▶ Description of the task
In the records that follow, find each line containing "them" and copy it.

Data extracted from a collection:
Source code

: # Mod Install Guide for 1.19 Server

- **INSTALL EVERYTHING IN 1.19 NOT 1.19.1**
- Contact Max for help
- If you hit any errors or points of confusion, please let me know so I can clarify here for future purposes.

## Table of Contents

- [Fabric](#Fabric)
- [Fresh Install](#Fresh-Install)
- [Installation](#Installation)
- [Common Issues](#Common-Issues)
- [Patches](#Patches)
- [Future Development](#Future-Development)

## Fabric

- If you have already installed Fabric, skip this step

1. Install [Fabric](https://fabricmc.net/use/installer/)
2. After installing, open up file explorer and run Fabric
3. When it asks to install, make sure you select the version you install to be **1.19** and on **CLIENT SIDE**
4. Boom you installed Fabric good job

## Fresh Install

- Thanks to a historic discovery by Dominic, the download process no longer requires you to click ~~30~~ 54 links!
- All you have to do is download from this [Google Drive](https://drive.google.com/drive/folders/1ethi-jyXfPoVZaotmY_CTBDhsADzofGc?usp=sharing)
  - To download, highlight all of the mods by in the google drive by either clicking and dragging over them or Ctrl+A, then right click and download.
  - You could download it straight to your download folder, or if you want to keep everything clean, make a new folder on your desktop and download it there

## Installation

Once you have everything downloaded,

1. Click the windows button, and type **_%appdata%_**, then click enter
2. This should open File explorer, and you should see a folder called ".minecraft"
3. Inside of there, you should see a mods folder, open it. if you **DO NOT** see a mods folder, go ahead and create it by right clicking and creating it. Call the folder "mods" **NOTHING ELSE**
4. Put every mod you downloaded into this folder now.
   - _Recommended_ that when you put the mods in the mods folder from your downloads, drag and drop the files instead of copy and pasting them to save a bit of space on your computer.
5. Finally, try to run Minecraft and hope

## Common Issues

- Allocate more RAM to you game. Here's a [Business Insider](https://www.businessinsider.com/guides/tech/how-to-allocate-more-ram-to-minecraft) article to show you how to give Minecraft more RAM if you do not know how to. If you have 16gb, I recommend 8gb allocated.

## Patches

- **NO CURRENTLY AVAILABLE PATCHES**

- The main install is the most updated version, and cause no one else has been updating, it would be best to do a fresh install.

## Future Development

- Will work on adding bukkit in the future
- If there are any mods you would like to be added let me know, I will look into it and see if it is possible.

▶ Solution for this exercise
  - To download, highlight all of the mods by in the google drive by either clicking and dragging over them or Ctrl+A, then right click and download.
   - _Recommended_ that when you put the mods in the mods folder from your downloads, drag and drop the files instead of copy and pasting them to save a bit of space on your computer.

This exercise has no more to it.